The required output is all lines below that contain the word "blog".
START Supplied material
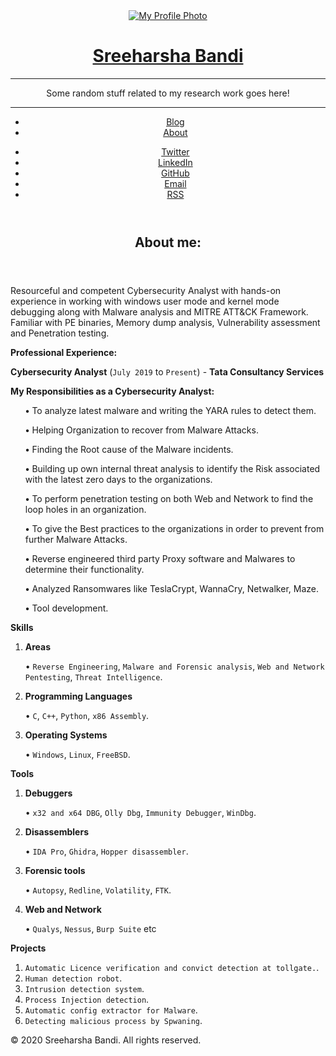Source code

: <!DOCTYPE html>
<html>
  <head>
  <meta charset="utf-8">
  <meta name="viewport" content="width=device-width initial-scale=1" />
  <meta http-equiv="X-UA-Compatible" content="IE=edge">
  

  <title>Sreeharsha Bandi</title>
  
</head>


  <body>
    <span class="mobile btn-mobile-menu">
  <i class="icon icon-list btn-mobile-menu__icon"></i>
  <i class="icon icon-x-circle btn-mobile-close__icon hidden"></i>
</span>

<header class="panel-cover" style="background-image: url(/jekyll-uno/images/bk1.jpg)">
  <div class="panel-main">

  <div class="panel-main__inner panel-inverted">
    <div class="panel-main__content">
        <a href="/" title="link to home">
          <img src="/jekyll-uno/images/harsha.png" class="user-image" alt="My Profile Photo">
          <h1 class="panel-cover__title panel-title">Sreeharsha Bandi</h1>
        </a>
        <hr class="panel-cover__divider">
        <p class="panel-cover__description">Some random stuff related to my research work goes here!</p>
        <hr class="panel-cover__divider panel-cover__divider--secondary">

   <div class="navigation-wrapper">

   <nav class="cover-navigation cover-navigation--primary">
            <ul class="navigation">
              <li class="navigation__item"><a href="/#blog" title="link to Sreeharsha Bandi blog" class="blog-button">Blog</a></li>
              <li class="navigation__item"><a href="/about/" title="link to Sreeharsha Bandi about" class="blog-button">About</a></li>
            </ul>
          </nav>

  <nav class="cover-navigation navigation--social">
            <ul class="navigation">

            
   <!-- Twitter -->
   <li class="navigation__item">
                <a href="http://twitter.com/0xharsha" title="@0xharsha on Twitter" target="_blank">
                  <i class="icon icon-social-twitter"></i>
                  <span class="label">Twitter</span>
                </a>
              </li>
            

            

            
   <!-- LinkedIn -->
   <li class="navigation__item">
                <a href="https://www.linkedin.com/in/bandi-sreeharsha" title="bandi-sreeharsha on LinkedIn" target="_blank">
                  <i class="icon icon-social-linkedin"></i>
                  <span class="label">LinkedIn</span>
                </a>
              </li>
            

            
   <!-- GitHub -->
   <li class="navigation__item">
                <a href="https://www.github.com/0xharsha" title="0xharsha on GitHub" target="_blank">
                  <i class="icon icon-social-github"></i>
                  <span class="label">GitHub</span>
                </a>
              </li>
            

            
   <!-- Email -->
   <li class="navigation__item">
                <a href="mailto:sreeharsha.bandi@outlook.com" title="Email sreeharsha.bandi@outlook.com" target="_blank">
                  <i class="icon icon-mail"></i>
                  <span class="label">Email</span>
                </a>
              </li>
            

   <!-- RSS -->
   <li class="navigation__item">
              <a href="/jekyll-uno/feed.xml" title="Subscribe" target="_blank">
                <i class="icon icon-rss"></i>
                <span class="label">RSS</span>
              </a>
            </li>

   </ul>
          </nav>

   </div>

   </div>

   </div>

   <div class="panel-cover--overlay"></div>
  </div>
</header>


   <div class="content-wrapper">
      <div class="content-wrapper__inner">
        <article class="post-container post-container--single">
  <header class="post-header">
    <div class="post-meta">
      <time datetime="2020-01-10 00:00" class="post-meta__date date"></time>
      
   </div>
    <h1 class="post-title">About me:</h1>
  </header>

  <section class="post">

   <p>Resourceful and competent Cybersecurity Analyst with hands-on experience in working with windows user mode and kernel mode debugging along with Malware analysis and MITRE ATT&amp;CK Framework. Familiar with PE binaries, Memory dump analysis, Vulnerability assessment and Penetration testing.</p>

<p><strong>Professional Experience:</strong></p>
<p><strong>Cybersecurity Analyst</strong> (<code class="highlighter-rouge">July 2019</code> to <code class="highlighter-rouge">Present</code>) - <strong>Tata Consultancy Services</strong></p>
<p><strong>My Responsibilities as a Cybersecurity Analyst:</strong></p>
<ol><p><strong>•</strong> To analyze latest malware and writing the YARA rules to detect them.</p></ol>
<ol><p><strong>•</strong> Helping Organization to recover from Malware Attacks.</p></ol>
<ol><p><strong>•</strong> Finding the Root cause of the Malware incidents.</p></ol>
<ol><p><strong>•</strong> Building up own internal threat analysis to identify the Risk associated with the latest
  zero days to the organizations.</p></ol>
<ol><p><strong>•</strong> To perform penetration testing on both Web and Network to find the loop holes in an
  organization.</p></ol>
<ol><p><strong>•</strong> To give the Best practices to the organizations in order to prevent from further Malware
  Attacks.</p></ol>
<ol><p><strong>•</strong> Reverse engineered third party Proxy software and Malwares to determine their
  functionality.</p></ol>
<ol><p><strong>•</strong> Analyzed Ransomwares like TeslaCrypt, WannaCry, Netwalker, Maze.</p></ol>
<ol><p><strong>•</strong> Tool development.</p></ol>

<p><strong>Skills</strong></p>

<ol>
  <li>
    <p><strong>Areas</strong></p>
<p>• <code class="highlighter-rouge">Reverse Engineering</code>, <code class="highlighter-rouge">Malware and Forensic analysis</code>, <code class="highlighter-rouge">Web and Network Pentesting</code>, <code class="highlighter-rouge">Threat Intelligence</code>.</p>
  </li>
  <li>
    <p><strong>Programming Languages</strong></p>
<p>• <code class="highlighter-rouge">C</code>, <code class="highlighter-rouge">C++</code>, <code class="highlighter-rouge">Python</code>, <code class="highlighter-rouge">x86 Assembly</code>.</p>
  </li>
  <li>
    <p><strong>Operating Systems</strong></p>
<p>• <code class="highlighter-rouge">Windows</code>, <code class="highlighter-rouge">Linux</code>, <code class="highlighter-rouge">FreeBSD</code>.</p>
  </li>
</ol>

<p><strong>Tools</strong></p>

<ol>
  <li>
    <p><strong>Debuggers</strong></p>
<P>• <code class="highlighter-rouge">x32 and x64 DBG</code>, <code class="highlighter-rouge">Olly Dbg</code>, <code class="highlighter-rouge">Immunity Debugger</code>, <code class="highlighter-rouge">WinDbg</code>.</p>
  </li>
  <li>
    <p><strong>Disassemblers</strong></p>
<p>• <code class="highlighter-rouge">IDA Pro</code>, <code class="highlighter-rouge">Ghidra</code>, <code class="highlighter-rouge">Hopper disassembler</code>.</p>
  </li>
  <li>
    <p><strong>Forensic tools</strong></p>
<p>• <code class="highlighter-rouge">Autopsy</code>, <code class="highlighter-rouge">Redline</code>, <code class="highlighter-rouge">Volatility</code>, <code class="highlighter-rouge">FTK</code>.</p>
  </li>
  <li>
    <p><strong>Web and Network</strong></p>
<p>• <code class="highlighter-rouge">Qualys</code>, <code class="highlighter-rouge">Nessus</code>, <code class="highlighter-rouge">Burp Suite</code> etc</p>
  </li>
</ol>

<p><strong>Projects</strong></p>

<ol>
  <li><code class="highlighter-rouge">Automatic Licence verification and convict detection at tollgate.</code>.</li>
  <li><code class="highlighter-rouge">Human detection robot</code>.</li>
  <li><code class="highlighter-rouge">Intrusion detection system</code>.</li>
  <li><code class="highlighter-rouge">Process Injection detection</code>.</li>
  <li><code class="highlighter-rouge">Automatic config extractor for Malware</code>.</li>
  <li><code class="highlighter-rouge">Detecting malicious process by Spwaning</code>.</li>
</ol>

  </section>
  
</article>



   </div>

   <footer class="footer">
  <span class="footer__copyright">&copy; 2020 Sreeharsha Bandi. All rights reserved.</span>
</footer>

<script type="text/javascript" src="https://ajax.googleapis.com/ajax/libs/jquery/3.3.1/jquery.min.js"></script>
<script type="text/javascript" src="/jekyll-uno/js/main.js?1593585410921039000"></script>


   </div>
  </body>
</html>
END Supplied material
- Exercise output -
              <li class="navigation__item"><a href="/#blog" title="link to Sreeharsha Bandi blog" class="blog-button">Blog</a></li>
              <li class="navigation__item"><a href="/about/" title="link to Sreeharsha Bandi about" class="blog-button">About</a></li>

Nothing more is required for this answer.